Data excerpts

--- START ---

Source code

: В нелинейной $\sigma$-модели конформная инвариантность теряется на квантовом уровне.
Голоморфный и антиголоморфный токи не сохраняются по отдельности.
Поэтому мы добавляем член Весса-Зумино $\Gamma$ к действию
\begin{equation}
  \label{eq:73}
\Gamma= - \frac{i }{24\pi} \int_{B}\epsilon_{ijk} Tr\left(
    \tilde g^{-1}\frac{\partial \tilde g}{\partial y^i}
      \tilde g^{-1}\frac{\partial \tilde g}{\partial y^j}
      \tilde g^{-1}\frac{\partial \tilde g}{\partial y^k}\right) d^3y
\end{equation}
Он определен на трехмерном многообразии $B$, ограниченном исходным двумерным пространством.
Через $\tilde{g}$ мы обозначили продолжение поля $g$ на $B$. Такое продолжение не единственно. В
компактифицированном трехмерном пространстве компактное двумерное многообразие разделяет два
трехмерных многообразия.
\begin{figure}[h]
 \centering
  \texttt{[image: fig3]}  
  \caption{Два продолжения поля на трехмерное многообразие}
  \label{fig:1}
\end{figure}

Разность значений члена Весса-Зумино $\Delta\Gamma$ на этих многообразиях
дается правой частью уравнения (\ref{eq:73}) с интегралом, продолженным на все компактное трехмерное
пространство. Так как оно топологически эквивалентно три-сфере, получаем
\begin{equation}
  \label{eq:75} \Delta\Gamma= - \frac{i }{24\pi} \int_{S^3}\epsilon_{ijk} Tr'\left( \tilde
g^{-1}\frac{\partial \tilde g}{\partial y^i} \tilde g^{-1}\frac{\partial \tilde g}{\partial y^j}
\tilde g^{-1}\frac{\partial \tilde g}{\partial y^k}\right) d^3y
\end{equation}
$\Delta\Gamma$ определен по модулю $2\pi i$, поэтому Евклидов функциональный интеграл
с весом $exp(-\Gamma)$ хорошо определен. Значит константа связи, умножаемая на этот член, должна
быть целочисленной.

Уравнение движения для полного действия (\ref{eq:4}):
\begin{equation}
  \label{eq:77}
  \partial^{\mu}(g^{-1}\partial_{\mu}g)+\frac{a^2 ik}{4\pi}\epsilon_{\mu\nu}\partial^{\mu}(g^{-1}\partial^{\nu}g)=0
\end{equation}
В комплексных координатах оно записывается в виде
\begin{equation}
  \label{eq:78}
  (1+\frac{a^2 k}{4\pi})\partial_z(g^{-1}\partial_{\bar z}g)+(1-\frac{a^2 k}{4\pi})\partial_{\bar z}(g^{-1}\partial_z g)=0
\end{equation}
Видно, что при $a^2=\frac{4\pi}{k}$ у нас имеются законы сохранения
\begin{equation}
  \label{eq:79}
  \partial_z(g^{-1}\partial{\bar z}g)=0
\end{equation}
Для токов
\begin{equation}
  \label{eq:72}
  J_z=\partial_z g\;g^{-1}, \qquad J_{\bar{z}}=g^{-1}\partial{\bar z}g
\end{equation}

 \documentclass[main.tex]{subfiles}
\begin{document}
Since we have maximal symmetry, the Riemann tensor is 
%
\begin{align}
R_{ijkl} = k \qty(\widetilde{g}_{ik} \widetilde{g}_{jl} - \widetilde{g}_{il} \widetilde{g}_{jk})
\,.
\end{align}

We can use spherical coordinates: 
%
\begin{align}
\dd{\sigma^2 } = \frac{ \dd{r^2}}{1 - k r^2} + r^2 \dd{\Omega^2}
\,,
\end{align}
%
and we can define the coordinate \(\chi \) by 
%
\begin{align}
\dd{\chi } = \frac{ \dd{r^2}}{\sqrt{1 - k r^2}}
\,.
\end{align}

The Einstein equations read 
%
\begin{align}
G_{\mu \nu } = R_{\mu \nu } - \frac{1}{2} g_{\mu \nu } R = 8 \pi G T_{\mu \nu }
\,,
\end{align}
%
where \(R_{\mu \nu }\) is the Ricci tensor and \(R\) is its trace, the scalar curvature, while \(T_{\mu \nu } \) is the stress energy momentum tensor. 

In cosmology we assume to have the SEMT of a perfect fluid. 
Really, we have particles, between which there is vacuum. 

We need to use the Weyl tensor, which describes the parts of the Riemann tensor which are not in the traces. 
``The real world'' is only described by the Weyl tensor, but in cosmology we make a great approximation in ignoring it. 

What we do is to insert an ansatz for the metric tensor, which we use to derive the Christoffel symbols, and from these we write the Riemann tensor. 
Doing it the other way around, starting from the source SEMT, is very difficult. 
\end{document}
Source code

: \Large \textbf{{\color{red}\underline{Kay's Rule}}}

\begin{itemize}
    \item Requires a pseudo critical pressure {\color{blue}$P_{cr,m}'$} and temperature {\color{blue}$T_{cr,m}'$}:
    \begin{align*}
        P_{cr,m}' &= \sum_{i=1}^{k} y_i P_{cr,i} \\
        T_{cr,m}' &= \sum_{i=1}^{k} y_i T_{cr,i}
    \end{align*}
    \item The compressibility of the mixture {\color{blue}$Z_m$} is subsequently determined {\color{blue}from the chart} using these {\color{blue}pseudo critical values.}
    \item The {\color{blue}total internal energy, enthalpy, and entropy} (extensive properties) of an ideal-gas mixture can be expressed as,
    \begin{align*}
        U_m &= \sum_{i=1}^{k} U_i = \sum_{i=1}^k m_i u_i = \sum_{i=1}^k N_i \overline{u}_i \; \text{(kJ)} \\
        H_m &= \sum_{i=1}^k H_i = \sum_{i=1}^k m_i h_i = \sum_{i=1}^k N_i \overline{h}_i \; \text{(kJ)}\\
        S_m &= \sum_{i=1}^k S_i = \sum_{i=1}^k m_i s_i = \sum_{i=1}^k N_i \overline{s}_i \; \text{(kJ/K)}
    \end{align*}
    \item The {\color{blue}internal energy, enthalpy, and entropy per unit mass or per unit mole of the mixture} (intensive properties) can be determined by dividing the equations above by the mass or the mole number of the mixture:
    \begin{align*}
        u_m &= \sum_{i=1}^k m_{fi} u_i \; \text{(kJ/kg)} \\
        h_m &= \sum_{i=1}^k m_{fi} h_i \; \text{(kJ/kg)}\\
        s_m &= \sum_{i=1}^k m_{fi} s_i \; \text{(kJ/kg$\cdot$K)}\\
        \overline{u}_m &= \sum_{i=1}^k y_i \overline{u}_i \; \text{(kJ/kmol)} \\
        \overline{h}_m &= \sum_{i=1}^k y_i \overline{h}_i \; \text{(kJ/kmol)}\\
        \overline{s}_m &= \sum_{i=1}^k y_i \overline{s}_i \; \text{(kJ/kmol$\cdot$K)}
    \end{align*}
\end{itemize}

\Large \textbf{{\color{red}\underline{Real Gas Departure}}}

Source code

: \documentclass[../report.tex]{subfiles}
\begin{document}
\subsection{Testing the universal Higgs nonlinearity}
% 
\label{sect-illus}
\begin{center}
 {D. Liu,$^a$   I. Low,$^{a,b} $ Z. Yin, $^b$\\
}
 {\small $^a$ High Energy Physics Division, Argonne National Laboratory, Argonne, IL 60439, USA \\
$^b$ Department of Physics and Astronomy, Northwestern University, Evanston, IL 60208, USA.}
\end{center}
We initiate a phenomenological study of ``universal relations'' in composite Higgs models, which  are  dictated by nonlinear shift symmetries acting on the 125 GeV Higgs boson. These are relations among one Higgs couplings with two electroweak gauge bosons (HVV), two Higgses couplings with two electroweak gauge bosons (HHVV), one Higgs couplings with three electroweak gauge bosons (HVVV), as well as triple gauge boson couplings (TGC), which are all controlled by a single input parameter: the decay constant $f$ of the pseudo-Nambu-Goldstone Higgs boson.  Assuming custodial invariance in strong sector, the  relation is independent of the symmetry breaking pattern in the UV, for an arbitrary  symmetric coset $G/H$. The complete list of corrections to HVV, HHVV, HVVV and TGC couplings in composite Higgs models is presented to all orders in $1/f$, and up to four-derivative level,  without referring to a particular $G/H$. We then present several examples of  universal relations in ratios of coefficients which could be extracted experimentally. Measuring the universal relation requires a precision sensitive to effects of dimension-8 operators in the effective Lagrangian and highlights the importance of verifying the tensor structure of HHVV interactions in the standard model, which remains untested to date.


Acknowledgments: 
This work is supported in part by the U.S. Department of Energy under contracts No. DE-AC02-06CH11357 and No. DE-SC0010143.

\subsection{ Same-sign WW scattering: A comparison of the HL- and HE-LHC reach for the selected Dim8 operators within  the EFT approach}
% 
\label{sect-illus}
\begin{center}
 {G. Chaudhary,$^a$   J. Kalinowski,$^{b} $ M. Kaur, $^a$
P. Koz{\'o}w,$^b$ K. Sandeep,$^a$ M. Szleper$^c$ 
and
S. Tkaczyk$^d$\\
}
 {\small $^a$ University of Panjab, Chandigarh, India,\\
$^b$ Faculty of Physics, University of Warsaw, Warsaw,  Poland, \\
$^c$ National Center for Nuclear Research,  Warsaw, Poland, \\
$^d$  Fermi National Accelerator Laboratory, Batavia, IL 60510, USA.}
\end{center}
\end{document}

--- END ---

Activity
Give back exactly the lines running from the line containing "We initiate a" through the end of the material above, both included, and nothing beyond them.

Completed exercise
We initiate a phenomenological study of ``universal relations'' in composite Higgs models, which  are  dictated by nonlinear shift symmetries acting on the 125 GeV Higgs boson. These are relations among one Higgs couplings with two electroweak gauge bosons (HVV), two Higgses couplings with two electroweak gauge bosons (HHVV), one Higgs couplings with three electroweak gauge bosons (HVVV), as well as triple gauge boson couplings (TGC), which are all controlled by a single input parameter: the decay constant $f$ of the pseudo-Nambu-Goldstone Higgs boson.  Assuming custodial invariance in strong sector, the  relation is independent of the symmetry breaking pattern in the UV, for an arbitrary  symmetric coset $G/H$. The complete list of corrections to HVV, HHVV, HVVV and TGC couplings in composite Higgs models is presented to all orders in $1/f$, and up to four-derivative level,  without referring to a particular $G/H$. We then present several examples of  universal relations in ratios of coefficients which could be extracted experimentally. Measuring the universal relation requires a precision sensitive to effects of dimension-8 operators in the effective Lagrangian and highlights the importance of verifying the tensor structure of HHVV interactions in the standard model, which remains untested to date.


Acknowledgments: 
This work is supported in part by the U.S. Department of Energy under contracts No. DE-AC02-06CH11357 and No. DE-SC0010143.

\subsection{ Same-sign WW scattering: A comparison of the HL- and HE-LHC reach for the selected Dim8 operators within  the EFT approach}
% 
\label{sect-illus}
\begin{center}
 {G. Chaudhary,$^a$   J. Kalinowski,$^{b} $ M. Kaur, $^a$
P. Koz{\'o}w,$^b$ K. Sandeep,$^a$ M. Szleper$^c$ 
and
S. Tkaczyk$^d$\\
}
 {\small $^a$ University of Panjab, Chandigarh, India,\\
$^b$ Faculty of Physics, University of Warsaw, Warsaw,  Poland, \\
$^c$ National Center for Nuclear Research,  Warsaw, Poland, \\
$^d$  Fermi National Accelerator Laboratory, Batavia, IL 60510, USA.}
\end{center}
\end{document}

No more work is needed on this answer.